## Aim of the exercise
Of all the lines in the entries below, give again exactly those starting at the line containing "Below I have" and ending at the line containing "## Featured", both ends included, and no others.

## The data

+ + + + +

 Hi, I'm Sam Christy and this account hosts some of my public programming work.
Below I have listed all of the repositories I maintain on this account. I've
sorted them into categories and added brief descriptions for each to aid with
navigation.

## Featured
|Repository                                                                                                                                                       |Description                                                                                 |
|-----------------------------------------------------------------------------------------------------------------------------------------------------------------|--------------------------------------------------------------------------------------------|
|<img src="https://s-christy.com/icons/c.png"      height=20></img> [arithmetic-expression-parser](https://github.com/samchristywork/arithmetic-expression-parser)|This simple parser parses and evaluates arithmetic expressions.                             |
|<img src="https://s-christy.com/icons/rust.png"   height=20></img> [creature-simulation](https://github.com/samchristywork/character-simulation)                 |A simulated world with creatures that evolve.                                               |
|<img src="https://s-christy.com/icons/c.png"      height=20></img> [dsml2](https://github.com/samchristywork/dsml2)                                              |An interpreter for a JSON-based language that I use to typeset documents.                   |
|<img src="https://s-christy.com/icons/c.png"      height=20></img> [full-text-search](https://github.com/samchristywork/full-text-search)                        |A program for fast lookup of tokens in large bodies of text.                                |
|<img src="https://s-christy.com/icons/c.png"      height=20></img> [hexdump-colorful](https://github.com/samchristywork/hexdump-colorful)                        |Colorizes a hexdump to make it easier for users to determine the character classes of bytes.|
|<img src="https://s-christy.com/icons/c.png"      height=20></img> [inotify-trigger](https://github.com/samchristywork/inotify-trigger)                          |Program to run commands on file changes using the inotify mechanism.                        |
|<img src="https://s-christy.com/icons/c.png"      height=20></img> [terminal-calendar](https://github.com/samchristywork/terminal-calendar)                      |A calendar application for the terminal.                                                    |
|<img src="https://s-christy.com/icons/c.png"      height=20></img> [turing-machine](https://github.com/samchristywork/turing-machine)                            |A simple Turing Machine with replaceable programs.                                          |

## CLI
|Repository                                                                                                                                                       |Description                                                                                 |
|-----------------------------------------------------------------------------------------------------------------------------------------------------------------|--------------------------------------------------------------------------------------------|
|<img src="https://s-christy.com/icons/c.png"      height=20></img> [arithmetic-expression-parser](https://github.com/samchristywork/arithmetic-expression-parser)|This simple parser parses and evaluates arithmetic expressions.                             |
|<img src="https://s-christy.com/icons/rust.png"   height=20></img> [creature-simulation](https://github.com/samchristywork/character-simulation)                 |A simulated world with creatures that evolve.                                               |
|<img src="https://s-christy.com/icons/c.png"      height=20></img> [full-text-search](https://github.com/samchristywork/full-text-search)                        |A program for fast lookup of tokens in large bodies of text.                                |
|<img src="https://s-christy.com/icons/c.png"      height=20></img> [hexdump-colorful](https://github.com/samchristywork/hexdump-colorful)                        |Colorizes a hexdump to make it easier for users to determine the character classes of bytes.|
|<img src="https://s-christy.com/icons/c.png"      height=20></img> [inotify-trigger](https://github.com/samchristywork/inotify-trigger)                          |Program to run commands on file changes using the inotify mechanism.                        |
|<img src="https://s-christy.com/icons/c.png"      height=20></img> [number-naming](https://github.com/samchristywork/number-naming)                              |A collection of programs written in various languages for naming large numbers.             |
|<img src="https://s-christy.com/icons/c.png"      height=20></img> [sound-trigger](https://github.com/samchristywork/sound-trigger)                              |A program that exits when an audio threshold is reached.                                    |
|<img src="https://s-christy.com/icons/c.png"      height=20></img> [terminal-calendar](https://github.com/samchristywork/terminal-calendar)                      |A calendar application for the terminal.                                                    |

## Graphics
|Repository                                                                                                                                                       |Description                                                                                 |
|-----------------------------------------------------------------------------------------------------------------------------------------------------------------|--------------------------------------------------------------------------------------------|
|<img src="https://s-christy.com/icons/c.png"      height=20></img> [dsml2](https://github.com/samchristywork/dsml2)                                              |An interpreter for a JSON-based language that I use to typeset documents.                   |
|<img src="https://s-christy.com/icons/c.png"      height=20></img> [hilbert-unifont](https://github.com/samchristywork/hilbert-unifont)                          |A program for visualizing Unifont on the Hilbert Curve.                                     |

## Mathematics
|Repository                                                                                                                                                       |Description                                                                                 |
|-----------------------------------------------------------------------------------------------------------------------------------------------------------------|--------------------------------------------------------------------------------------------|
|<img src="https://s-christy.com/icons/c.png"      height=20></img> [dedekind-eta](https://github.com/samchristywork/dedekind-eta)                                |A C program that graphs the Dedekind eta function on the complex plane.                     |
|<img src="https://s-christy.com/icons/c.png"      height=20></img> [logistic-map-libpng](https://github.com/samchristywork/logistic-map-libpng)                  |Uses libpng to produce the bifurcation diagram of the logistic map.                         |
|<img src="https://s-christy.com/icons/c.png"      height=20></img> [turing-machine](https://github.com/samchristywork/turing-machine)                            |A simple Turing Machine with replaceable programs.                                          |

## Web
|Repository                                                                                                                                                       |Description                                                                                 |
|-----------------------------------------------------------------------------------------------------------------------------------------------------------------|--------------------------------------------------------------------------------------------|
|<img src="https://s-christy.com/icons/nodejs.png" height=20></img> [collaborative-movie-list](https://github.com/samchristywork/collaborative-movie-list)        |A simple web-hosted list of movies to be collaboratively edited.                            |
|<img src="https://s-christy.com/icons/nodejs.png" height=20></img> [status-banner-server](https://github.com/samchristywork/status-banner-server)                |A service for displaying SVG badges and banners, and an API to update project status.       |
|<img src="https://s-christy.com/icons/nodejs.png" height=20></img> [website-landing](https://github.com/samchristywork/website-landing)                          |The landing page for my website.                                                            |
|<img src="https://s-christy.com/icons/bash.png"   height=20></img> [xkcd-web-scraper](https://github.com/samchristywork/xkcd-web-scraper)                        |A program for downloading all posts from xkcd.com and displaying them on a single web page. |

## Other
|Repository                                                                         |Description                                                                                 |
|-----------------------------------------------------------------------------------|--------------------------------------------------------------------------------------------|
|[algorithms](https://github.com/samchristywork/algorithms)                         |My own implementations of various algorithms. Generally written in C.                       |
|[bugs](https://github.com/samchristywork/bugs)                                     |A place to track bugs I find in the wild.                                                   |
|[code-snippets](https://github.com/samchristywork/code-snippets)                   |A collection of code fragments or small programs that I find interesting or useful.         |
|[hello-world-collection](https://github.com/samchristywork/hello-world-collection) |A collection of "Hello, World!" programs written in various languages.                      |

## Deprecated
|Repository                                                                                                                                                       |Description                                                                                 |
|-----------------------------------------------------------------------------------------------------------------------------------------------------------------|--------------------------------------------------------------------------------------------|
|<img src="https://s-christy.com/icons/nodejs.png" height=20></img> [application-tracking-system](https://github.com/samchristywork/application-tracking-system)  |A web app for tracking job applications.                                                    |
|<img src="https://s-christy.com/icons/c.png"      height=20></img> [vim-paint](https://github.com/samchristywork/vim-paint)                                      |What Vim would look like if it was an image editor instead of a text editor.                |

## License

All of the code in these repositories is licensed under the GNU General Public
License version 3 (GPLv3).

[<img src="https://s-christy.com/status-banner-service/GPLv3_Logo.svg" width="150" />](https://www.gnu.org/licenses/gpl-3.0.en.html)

+ + + + +

## Exercise output
Below I have listed all of the repositories I maintain on this account. I've
sorted them into categories and added brief descriptions for each to aid with
navigation.

## Featured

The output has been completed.